* **Work required**
Only the number is needed: the count of lines in the records with the word "model".

* **The data**

────────────────

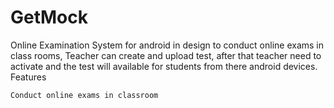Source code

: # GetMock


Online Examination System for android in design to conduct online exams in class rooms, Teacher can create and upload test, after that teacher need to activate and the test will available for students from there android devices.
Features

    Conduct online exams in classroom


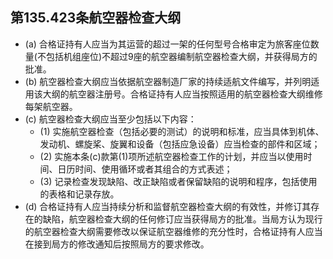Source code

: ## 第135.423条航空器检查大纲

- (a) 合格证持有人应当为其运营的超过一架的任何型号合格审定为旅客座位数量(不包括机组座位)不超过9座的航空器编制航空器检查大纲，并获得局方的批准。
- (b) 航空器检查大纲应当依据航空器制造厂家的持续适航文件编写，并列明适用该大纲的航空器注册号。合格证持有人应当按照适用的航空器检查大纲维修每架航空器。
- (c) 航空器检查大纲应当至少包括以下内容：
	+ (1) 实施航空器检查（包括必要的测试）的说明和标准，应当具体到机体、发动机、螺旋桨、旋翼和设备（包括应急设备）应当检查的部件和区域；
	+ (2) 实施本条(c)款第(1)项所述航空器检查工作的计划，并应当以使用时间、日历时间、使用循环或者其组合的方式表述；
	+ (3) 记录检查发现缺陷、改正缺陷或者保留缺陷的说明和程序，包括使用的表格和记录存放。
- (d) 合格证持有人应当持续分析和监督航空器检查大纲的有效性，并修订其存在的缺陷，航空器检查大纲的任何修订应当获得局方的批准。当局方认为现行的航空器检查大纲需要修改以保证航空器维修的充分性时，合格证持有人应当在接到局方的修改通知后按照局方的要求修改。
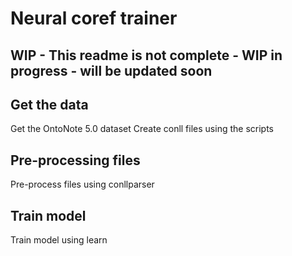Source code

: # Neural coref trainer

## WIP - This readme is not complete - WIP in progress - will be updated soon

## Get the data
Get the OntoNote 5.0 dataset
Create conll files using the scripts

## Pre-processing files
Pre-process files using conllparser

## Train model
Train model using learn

────────────────

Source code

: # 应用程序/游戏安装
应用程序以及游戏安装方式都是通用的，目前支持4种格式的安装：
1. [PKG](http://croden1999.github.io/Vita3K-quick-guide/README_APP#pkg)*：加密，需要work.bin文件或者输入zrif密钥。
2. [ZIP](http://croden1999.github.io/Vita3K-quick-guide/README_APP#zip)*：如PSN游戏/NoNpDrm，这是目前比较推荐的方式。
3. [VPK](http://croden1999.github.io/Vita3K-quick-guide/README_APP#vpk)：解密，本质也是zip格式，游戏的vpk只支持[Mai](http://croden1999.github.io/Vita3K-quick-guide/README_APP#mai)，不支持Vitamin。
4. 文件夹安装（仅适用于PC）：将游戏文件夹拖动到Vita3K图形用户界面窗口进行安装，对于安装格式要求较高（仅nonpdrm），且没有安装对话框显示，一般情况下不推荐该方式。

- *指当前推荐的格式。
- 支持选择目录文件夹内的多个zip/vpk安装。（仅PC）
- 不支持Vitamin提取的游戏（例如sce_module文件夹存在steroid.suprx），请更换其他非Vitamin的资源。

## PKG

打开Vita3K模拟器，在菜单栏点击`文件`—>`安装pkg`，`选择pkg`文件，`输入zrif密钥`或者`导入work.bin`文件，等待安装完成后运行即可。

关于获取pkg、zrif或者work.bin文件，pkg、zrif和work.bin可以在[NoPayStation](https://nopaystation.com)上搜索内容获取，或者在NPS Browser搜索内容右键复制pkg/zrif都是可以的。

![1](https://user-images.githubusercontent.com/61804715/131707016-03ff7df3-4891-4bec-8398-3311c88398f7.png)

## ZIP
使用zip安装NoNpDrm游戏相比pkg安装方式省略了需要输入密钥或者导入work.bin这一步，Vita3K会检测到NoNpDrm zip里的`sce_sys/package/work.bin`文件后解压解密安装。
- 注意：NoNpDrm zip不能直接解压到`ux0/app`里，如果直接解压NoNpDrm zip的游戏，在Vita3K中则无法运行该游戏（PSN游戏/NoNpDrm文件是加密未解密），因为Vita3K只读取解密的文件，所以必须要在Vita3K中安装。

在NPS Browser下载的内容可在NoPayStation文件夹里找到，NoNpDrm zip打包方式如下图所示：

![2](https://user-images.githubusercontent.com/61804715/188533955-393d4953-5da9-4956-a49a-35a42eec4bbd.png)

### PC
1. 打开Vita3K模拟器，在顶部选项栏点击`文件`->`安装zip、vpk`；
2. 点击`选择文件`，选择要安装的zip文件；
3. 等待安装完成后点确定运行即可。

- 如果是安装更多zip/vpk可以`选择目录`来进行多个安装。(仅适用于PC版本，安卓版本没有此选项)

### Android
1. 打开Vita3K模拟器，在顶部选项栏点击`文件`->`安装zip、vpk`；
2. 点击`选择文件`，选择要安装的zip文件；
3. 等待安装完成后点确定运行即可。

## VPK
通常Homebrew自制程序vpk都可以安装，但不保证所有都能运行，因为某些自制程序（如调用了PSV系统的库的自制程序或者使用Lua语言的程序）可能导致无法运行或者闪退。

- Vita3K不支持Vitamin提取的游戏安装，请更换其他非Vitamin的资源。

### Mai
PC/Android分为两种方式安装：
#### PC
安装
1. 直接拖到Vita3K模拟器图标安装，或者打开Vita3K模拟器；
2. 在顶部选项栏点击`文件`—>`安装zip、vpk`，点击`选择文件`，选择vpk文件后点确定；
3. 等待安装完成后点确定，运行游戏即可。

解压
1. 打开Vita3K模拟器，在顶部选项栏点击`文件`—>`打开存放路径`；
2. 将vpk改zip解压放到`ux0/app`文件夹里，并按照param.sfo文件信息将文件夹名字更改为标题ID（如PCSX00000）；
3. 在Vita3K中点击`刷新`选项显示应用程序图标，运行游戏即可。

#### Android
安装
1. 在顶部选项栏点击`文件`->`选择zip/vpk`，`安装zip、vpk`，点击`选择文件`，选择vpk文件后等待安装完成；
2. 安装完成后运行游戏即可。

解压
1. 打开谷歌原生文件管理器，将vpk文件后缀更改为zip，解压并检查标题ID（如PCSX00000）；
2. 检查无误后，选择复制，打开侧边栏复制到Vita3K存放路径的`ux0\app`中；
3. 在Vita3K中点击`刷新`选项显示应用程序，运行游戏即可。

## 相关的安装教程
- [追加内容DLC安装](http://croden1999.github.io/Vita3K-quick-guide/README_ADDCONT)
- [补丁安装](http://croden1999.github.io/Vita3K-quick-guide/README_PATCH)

────────────────

* **Solution to this problem**
2